The gun stories of Dubois, White and Wright make it easier to digest the fact that the NAACP cut its organizational teeth supporting black people who used guns in self-defense. The first major litigation that the NAACP supported was a case of armed self-defense by black sharecropper Pink Franklin against a planter who laid claim to him under a peonage contract. The NAACP took on the case in 1910, and by 1919, Pink Franklin, who had shot a planter and a deputy marshal in self-defense, walked free.

The saga of Sgt. Edgar Caldwell ended differently. Caldwell, a WWI veteran, shot and killed a trolley driver who was stomping him after throwing him from the whites-only section. The NAACP raised money for his defense with a plea in The Crisis: “We want 500 Negroes who believe in Negro manhood to send immediately one dollar for Caldwell’s defense.” His defense funded by the coins and bills of anonymous black folk, Caldwell survived two years on death row before he was executed. Under the deft editorial touch of Dubois, The Crisis spills over with reports and commentary that frame armed self-defense as a crucial private resource for blacks. Giving broader coverage to this material might easily have added another hundred pages to Negroes and the Gun.
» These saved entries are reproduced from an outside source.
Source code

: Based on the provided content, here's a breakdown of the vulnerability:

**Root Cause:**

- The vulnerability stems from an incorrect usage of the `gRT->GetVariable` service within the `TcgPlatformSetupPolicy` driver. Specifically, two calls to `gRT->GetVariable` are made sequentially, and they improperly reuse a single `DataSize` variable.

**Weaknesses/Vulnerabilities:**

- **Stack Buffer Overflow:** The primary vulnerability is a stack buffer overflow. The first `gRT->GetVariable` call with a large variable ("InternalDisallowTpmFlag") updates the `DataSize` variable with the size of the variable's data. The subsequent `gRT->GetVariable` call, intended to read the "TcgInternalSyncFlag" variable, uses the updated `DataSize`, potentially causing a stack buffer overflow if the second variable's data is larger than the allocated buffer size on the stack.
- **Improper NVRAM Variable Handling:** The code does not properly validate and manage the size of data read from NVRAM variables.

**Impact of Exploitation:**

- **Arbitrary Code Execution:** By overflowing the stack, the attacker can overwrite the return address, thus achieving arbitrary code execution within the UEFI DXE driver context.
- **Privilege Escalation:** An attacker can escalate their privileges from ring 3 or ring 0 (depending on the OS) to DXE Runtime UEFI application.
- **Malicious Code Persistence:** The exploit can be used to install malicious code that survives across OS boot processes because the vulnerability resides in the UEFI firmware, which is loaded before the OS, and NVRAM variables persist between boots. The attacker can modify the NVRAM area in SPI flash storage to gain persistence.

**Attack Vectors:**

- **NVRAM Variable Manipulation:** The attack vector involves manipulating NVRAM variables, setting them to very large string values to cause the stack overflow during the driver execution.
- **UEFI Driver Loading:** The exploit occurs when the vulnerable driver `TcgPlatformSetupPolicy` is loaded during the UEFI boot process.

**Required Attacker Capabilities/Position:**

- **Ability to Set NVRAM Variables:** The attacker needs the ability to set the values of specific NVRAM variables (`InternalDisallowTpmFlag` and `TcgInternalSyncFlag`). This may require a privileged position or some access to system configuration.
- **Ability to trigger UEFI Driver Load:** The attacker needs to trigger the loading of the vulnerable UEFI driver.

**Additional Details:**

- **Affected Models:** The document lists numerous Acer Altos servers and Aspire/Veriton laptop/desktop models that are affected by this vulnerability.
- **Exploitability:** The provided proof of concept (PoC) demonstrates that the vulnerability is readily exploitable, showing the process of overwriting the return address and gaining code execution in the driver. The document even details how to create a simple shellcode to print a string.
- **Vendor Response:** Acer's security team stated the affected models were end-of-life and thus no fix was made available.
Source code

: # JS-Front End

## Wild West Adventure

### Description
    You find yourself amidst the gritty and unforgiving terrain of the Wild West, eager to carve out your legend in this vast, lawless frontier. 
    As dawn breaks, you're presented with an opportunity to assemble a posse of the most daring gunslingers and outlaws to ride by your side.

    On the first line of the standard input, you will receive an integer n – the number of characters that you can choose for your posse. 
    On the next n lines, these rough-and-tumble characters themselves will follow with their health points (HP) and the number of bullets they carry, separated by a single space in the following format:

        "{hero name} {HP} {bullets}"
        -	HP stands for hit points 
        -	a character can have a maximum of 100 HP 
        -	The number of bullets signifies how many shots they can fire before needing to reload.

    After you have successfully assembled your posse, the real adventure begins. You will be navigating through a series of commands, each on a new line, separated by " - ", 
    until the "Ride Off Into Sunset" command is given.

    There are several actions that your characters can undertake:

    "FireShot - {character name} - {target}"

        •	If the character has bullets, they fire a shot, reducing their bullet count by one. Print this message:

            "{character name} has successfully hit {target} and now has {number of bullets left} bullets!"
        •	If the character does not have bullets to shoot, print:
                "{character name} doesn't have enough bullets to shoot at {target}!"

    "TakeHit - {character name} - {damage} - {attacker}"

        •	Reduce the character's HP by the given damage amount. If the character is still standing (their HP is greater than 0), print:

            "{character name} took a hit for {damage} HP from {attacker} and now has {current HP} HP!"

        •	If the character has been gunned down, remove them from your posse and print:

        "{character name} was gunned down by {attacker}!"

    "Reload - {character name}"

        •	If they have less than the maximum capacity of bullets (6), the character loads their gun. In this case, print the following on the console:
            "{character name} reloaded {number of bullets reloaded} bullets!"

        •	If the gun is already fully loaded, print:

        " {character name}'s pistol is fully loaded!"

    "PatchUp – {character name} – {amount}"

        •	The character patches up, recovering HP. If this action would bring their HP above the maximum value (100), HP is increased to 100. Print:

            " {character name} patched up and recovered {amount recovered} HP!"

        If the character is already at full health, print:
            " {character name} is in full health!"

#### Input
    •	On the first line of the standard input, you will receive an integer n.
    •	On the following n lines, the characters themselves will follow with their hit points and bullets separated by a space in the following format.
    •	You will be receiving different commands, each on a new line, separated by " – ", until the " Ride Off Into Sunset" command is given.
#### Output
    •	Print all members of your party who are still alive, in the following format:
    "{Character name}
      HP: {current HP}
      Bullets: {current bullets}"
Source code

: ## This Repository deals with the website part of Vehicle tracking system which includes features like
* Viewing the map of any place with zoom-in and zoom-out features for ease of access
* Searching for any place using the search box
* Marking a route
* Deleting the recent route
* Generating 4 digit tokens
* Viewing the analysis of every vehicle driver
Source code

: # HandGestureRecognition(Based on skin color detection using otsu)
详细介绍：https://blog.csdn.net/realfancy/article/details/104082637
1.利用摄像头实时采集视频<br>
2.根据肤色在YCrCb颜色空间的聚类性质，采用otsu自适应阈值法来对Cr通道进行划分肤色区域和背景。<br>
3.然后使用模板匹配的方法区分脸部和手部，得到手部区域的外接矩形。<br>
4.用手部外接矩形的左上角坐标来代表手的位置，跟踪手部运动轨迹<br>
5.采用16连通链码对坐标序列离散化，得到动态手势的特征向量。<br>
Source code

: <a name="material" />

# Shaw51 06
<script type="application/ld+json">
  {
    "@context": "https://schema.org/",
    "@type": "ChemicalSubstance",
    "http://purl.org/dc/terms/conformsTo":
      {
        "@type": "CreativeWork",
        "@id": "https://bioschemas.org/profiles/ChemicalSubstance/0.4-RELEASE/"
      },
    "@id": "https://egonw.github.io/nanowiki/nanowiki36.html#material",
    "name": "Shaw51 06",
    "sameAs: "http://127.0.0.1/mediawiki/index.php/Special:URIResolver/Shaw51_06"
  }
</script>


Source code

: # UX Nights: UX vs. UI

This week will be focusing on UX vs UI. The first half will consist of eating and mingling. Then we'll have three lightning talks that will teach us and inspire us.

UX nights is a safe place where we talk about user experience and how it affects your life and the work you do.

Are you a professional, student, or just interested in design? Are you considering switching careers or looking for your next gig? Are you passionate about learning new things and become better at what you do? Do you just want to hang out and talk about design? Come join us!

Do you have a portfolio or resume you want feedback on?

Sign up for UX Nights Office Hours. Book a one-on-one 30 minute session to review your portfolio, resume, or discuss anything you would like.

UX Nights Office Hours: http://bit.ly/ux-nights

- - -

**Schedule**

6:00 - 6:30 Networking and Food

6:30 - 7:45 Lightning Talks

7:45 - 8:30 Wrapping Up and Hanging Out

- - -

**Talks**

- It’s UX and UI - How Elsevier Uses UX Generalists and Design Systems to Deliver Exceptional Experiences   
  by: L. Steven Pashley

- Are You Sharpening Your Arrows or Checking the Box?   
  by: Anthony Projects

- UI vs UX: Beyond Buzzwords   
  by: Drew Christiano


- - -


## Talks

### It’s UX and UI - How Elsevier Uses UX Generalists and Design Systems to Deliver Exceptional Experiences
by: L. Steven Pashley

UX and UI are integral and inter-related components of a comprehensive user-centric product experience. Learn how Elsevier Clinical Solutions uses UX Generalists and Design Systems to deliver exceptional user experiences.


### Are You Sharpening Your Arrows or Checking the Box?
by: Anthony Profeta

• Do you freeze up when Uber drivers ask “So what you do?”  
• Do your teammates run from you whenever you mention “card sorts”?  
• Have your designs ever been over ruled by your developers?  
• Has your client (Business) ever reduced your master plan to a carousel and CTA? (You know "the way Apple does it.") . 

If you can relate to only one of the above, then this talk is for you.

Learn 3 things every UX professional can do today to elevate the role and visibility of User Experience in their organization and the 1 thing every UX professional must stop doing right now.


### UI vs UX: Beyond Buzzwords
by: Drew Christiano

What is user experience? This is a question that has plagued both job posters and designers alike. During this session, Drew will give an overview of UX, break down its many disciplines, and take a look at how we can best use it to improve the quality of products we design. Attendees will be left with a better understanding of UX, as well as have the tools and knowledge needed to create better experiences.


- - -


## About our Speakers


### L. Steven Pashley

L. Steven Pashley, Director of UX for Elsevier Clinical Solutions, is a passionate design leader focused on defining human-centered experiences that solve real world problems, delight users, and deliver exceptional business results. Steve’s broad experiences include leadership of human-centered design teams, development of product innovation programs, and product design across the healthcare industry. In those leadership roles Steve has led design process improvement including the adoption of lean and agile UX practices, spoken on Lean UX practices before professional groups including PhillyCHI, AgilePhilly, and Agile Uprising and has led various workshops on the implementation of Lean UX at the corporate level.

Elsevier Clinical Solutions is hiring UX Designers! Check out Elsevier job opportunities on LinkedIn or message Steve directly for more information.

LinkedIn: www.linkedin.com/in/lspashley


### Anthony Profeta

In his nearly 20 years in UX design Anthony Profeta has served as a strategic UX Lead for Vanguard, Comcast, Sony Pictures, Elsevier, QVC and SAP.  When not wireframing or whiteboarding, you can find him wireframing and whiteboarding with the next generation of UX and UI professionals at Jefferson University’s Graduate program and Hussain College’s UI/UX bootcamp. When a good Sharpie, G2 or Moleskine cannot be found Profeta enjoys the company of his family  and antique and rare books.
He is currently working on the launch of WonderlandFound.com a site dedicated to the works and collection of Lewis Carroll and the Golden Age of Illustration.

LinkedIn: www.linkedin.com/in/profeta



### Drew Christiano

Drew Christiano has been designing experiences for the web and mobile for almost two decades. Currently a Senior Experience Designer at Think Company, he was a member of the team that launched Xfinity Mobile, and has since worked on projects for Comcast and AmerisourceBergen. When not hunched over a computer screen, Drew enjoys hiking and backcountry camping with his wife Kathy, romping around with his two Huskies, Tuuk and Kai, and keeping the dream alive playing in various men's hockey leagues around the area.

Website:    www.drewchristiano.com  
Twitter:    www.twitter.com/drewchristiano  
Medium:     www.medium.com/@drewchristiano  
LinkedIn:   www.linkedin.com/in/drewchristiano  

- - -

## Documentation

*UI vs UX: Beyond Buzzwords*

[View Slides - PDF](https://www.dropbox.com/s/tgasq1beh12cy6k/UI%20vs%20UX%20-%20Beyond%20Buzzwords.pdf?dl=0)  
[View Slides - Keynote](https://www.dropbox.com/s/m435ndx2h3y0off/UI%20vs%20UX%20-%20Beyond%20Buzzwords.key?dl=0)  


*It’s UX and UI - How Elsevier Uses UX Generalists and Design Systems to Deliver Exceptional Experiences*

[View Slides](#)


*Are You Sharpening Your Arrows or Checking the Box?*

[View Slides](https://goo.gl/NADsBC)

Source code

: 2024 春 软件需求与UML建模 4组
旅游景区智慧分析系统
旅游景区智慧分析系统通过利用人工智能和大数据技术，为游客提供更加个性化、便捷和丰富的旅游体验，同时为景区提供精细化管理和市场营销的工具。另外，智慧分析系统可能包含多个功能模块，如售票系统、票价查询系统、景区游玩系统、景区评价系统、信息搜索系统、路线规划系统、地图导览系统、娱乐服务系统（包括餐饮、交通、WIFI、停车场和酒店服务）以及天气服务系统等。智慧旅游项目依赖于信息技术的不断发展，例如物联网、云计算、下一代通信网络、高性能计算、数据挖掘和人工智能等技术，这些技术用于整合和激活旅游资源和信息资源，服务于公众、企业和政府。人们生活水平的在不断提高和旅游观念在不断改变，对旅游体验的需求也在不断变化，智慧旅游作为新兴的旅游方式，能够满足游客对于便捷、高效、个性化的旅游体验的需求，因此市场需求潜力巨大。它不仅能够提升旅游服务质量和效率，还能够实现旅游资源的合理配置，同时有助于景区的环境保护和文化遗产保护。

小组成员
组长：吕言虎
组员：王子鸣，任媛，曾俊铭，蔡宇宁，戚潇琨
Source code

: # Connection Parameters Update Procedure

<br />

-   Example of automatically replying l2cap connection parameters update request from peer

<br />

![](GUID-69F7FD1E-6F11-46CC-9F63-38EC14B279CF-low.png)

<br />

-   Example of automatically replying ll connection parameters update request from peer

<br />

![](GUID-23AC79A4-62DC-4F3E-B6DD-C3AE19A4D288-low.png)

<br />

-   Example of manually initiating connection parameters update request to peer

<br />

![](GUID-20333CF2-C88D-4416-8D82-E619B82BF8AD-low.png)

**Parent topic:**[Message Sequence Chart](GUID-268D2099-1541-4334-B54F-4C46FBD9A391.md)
One of the most important early cases supported by the NAACP anchors chapter six. Dr. Ossian Sweet had the grand ambition to move his family into a nice house on a neat corner lot in a white neighborhood. He was familiar with the risks. Several black families had been run out of their new homes by mobs. Sweet’s colleague, Dr. Al Turner, did not even get to spend the night in his new home. Turner was reviled among blacks as the story spread of him fleeing the scene, cowering on the floor of his chauffeured car.

Ossian Sweet feared both mobbers and the shame of being called a coward when he walked into his new home, carrying a sack full of guns and ammunition. It was not long before the mob gathered. Missiles flew. And by the end of it, one of the white men in the crowd was dead from Negro gunfire.

The NAACP hired Clarence Darrow to defend the Sweets and used the case to fuel a fundraising juggernaut. After Darrow wrestled the prosecution to a mistrial, the Sweets became national heroes among black folk. Their tour of NAACP branches raised enough money to pay Darrow, with surplus left to fulfill James Weldon Johnson’s dream of a standing fund that could support important litigation without pushing the organization to the brink of insolvency. This was the beginning of the storied NAACP Legal Defense Fund.

Of course, the NAACP was not the only game in town. It was the progeny of disparate early organizations, and that diversity reflects the potential divisions within the early 20th century leadership. When Dubois exhorted black men to fight in WWI, A. Philip Randolph countered that he would not fight to make the world safe for democracy, but was more than willing to die at home to “make Georgia safe for the Negro.” Marcus Garvey represented another strand of thought and was disdained by both Dubois and Randolph. But on the question of armed self-defense, the three of them found basic agreement.

This reflects what we have long known. The principle of self-defense is near universal. It demands no sophisticated ideology. Even in the most civilized of societies, it is an essential practical allowance for self-help against imminent threats in situations where it is impossible for the state to act. As I will discuss tomorrow, this ancient principle runs like a torrent through the modern civil rights movement.